**Data for this task**
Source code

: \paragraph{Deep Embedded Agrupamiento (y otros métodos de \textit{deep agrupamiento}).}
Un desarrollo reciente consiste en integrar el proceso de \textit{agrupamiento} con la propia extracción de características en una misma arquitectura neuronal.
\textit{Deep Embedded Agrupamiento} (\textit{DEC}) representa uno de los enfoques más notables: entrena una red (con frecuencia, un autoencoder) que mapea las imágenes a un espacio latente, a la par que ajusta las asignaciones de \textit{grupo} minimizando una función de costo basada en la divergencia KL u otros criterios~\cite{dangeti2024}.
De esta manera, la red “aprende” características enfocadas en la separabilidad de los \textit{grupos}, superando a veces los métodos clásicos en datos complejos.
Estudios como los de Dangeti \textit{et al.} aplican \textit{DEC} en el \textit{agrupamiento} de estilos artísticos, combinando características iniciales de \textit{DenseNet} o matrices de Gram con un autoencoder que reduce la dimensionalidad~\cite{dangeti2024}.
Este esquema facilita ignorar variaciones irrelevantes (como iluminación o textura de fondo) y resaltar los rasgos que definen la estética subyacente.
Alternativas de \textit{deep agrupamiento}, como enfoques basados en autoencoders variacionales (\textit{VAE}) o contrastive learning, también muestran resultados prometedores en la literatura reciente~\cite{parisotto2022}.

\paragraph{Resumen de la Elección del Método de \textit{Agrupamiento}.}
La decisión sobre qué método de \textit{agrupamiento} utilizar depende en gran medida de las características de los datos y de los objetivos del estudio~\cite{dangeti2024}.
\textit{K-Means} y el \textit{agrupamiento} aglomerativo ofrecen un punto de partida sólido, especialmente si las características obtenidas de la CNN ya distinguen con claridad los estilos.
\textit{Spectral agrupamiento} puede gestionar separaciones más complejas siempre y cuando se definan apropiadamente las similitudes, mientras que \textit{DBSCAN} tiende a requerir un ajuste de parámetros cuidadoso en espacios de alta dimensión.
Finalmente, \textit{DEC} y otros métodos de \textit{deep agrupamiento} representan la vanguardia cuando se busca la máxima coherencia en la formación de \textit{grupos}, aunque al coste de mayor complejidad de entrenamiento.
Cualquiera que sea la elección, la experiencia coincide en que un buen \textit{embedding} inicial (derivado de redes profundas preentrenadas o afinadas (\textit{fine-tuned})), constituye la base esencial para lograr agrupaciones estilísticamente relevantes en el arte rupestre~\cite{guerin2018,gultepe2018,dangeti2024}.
---
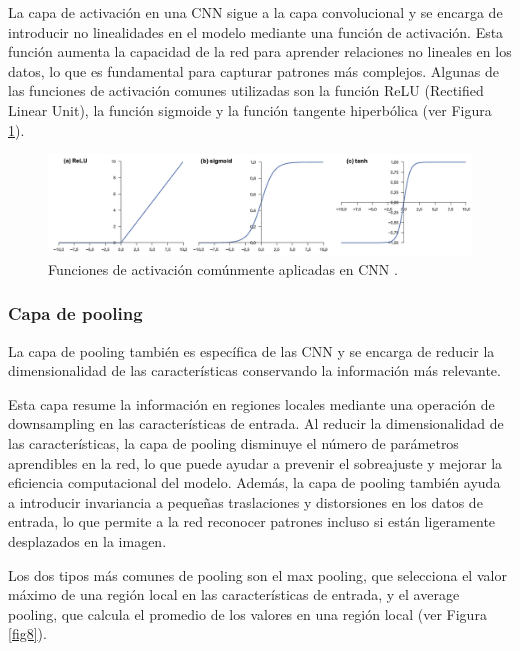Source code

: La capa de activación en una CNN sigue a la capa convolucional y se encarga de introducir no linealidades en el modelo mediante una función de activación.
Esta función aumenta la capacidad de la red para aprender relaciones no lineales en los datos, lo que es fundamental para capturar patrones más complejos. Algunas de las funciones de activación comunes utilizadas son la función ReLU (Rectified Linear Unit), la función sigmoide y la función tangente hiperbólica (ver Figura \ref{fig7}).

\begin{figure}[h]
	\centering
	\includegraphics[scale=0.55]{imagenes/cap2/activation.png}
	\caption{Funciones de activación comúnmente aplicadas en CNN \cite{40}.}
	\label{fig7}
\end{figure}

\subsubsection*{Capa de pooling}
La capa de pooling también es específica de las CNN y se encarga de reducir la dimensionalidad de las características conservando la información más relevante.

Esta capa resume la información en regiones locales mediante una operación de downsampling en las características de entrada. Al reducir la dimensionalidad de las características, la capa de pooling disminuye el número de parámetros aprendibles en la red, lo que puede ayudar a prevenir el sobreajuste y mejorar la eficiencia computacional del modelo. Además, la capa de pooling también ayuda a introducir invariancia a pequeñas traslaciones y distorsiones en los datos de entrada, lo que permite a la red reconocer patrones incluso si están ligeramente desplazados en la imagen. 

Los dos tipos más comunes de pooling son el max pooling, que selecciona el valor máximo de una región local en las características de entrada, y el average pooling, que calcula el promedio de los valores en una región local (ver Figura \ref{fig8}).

**Assignment**
Please transcribe only the lines in the records above running from the line that has "de la Elección" through the line that has "complejidad de entrenamiento.", both included, exactly as they appear.

**Output for this exercise**
\paragraph{Resumen de la Elección del Método de \textit{Agrupamiento}.}
La decisión sobre qué método de \textit{agrupamiento} utilizar depende en gran medida de las características de los datos y de los objetivos del estudio~\cite{dangeti2024}.
\textit{K-Means} y el \textit{agrupamiento} aglomerativo ofrecen un punto de partida sólido, especialmente si las características obtenidas de la CNN ya distinguen con claridad los estilos.
\textit{Spectral agrupamiento} puede gestionar separaciones más complejas siempre y cuando se definan apropiadamente las similitudes, mientras que \textit{DBSCAN} tiende a requerir un ajuste de parámetros cuidadoso en espacios de alta dimensión.
Finalmente, \textit{DEC} y otros métodos de \textit{deep agrupamiento} representan la vanguardia cuando se busca la máxima coherencia en la formación de \textit{grupos}, aunque al coste de mayor complejidad de entrenamiento.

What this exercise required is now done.